Otherworldliness in Jean Dubuffet’s “Coucou Bazar”

Published Aug 15, 2021

To mark London Gallery Weekend earlier this summer, Pace staged Fragments: Coucou Bazar, a capsule performance of Jean Dubuffet’s famed animated painting that debuted at the Guggenheim Museum in New York in 1973. Presented outside the gallery’s space in the English capital as part of its Pace Live program, the event featured two performers—Tamara Astor and Lillie Hedderwick Turner—taking up the roles of Le Patibulaire and Neanter, two characters from the full, original version of the work, lent by the Dubuffet Foundation.

With Coucou Bazar, Dubuffet set out to bring his multifarious abstractions to life through what he described as a “spectacle.” Eschewing theatrical conventions in favor of the expansive possibilities of painting, the artist was intensely interested in upending viewers’ expectations and disrupting their modes of perception in the process.

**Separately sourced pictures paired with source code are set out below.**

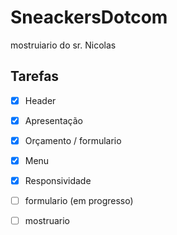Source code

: # SneackersDotcom
mostruiario do sr. Nicolas 


## Tarefas

- [x] Header
- [x] Apresentação
- [x] Orçamento / formulario
- [x] Menu
- [x] Responsividade
- [ ] formulario (em progresso)
- [ ] mostruario


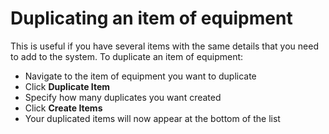 # Duplicating an item of equipment

This is useful if you have several items with the same details that you need to add to the system. To duplicate an item of equipment:

* Navigate to the item of equipment you want to duplicate
* Click **Duplicate Item**
* Specify how many duplicates you want created
* Click **Create Items**
* Your duplicated items will now appear at the bottom of the list
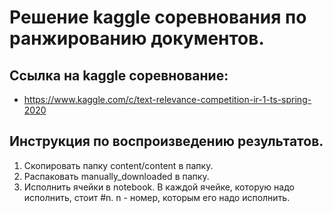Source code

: # Решение kaggle соревнования по ранжированию документов.
## Ссылка на kaggle соревнование:
- https://www.kaggle.com/c/text-relevance-competition-ir-1-ts-spring-2020
## Инструкция по воспроизведению результатов.
1. Скопировать папку content/content в папку.
2. Распаковать manually_downloaded в папку.
3. Исполнить ячейки в notebook. В каждой ячейке, которую надо исполнить, стоит #n. n - номер, которым его надо исполнить. 
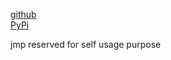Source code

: 
[github](https://github.com/eaybek/jmp/)  
[PyPi](https://pypi.org/project/jmp/)  

jmp reserved for self usage purpose

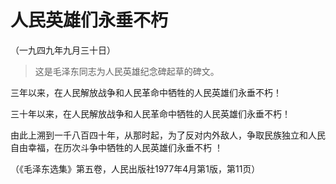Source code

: #  人民英雄们永垂不朽  
（一九四九年九月三十日）

> 这是毛泽东同志为人民英雄纪念碑起草的碑文。

三年以来，在人民解放战争和人民革命中牺牲的人民英雄们永垂不朽！

三十年以来，在人民解放战争和人民革命中牺牲的人民英雄们永垂不朽！

由此上溯到一千八百四十年，从那时起，为了反对内外敌人，争取民族独立和人民自由幸福，在历次斗争中牺牲的人民英雄们永垂不朽 ！

（《毛泽东选集》第五卷，人民出版社1977年4月第1版，第11页）

  

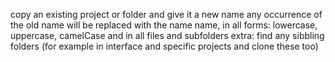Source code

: 
copy an existing project or folder and give it a new name
any occurrence of the old name will be replaced with the name name, 
	in all forms: lowercase, uppercase, camelCase
	and in all files and subfolders
extra: find any sibbling folders (for example in interface and specific projects and clone these too)	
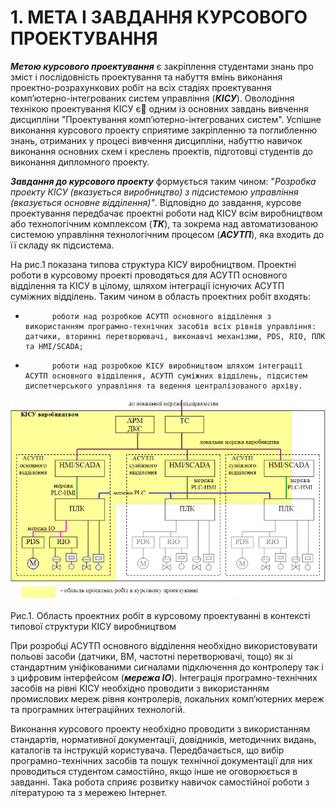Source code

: # 1. МЕТА І ЗАВДАННЯ КУРСОВОГО ПРОЕКТУВАННЯ

***Метою курсового проектування*** є закріплення студентами знань про зміст і послідовність проектування та набуття вмінь виконання проектно-розрахункових робіт на всіх стадіях проектування комп’ютерно-інтегрованих систем управління (***КІСУ***). Оволодіння технікою проектування КІСУ є одним із основних завдань вивчення дисципліни "Проектування комп’ютерно-інтегрованих систем". Успішне виконання курсового проекту сприятиме закріпленню та поглибленню знань, отриманих у процесі вивчення дисципліни, набуттю навичок виконання основних схем і креслень проектів, підготовці студентів до ви­конання дипломного проекту.

***Завдання до курсового проекту*** формується таким чином: "*Розробка проекту КІСУ (вказується виробництво) з підсистемою управління (вказується основне відділення)"*. Відповідно до завдання, курсове проектування передбачає проектні роботи над КІСУ всім виробництвом або технологічним комплексом (***ТК***), та зокрема над автоматизованою системою управління технологічним процесом (***АСУТП***), яка входить до її складу як підсистема. 

На рис.1 показана типова структура КІСУ виробництвом. Проектні роботи в курсовому проекті проводяться для АСУТП основного відділення та КІСУ в цілому, шляхом інтеграції існуючих АСУТП суміжних відділень. Таким чином в область проектних робіт входять: 

-           роботи над розробкою АСУТП основного відділення з використанням програмно-технічних засобів всіх рівнів управління: датчики, вторинні перетворювачі, виконавчі механізми, PDS, RIO, ПЛК та HMI/SCADA;

-           роботи над розробкою КІСУ виробництвом шляхом інтеграції АСУТП основного відділення, АСУТП суміжних відділень, підсистем диспетчерського управління та ведення централізованого архіву.  

![](media/1.png)

Рис.1. Область проектних робіт в курсовому проектуванні в контексті типової структури КІСУ виробництвом

При розробці АСУТП основного відділення необхідно використовувати польові засоби (датчики, ВМ, частотні перетворювачі, тощо) як зі стандартним уніфікованими сигналами підключення до контролеру так і з цифровим інтерфейсом (***мережа IO***). Інтеграція програмно-технічних засобів на рівні КІСУ необхідно проводити з використанням промислових мереж рівня контролерів, локальних комп’ютерних мереж та програмних інтеграційних технологій.    

Виконання курсового проекту необхідно проводити з використанням стандартів, нормативної документації, довідників, методичних видань, каталогів та інструкцій користувача. Передбачається, що вибір програмно-технічних засобів та пошук технічної документації для них проводиться студентом самостійно, якщо інше не оговорюється в завданні. Така робота сприяє розвитку нави­чок самостійної роботи з літературою та з мережею Інтернет.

The large-scale performance, which encompasses 20 characters in elaborate costumes made of various materials, dissonant music and sounds, and “praticables”—mobile paintings bearing dizzying forms—exemplifies the artist’s ability to blur the boundary between art and life. He imbued his works with illusionistic, shapeshifting elements, dispatching viewers and, in the case of Coucou Bazar, performers to other worlds.

“The aim is to make the spectator consider all the elements in the ensemble capable of movement and not just those which are in fact mobile,” Dubuffet wrote of Coucou Bazar in a 1972 memo. “All must be endowed with a semblance of life, or at least an intensification of their powers to evoke a world of uncertain and unstable figures, which are perpetually shifting in and out of transitory combinations and transformations.”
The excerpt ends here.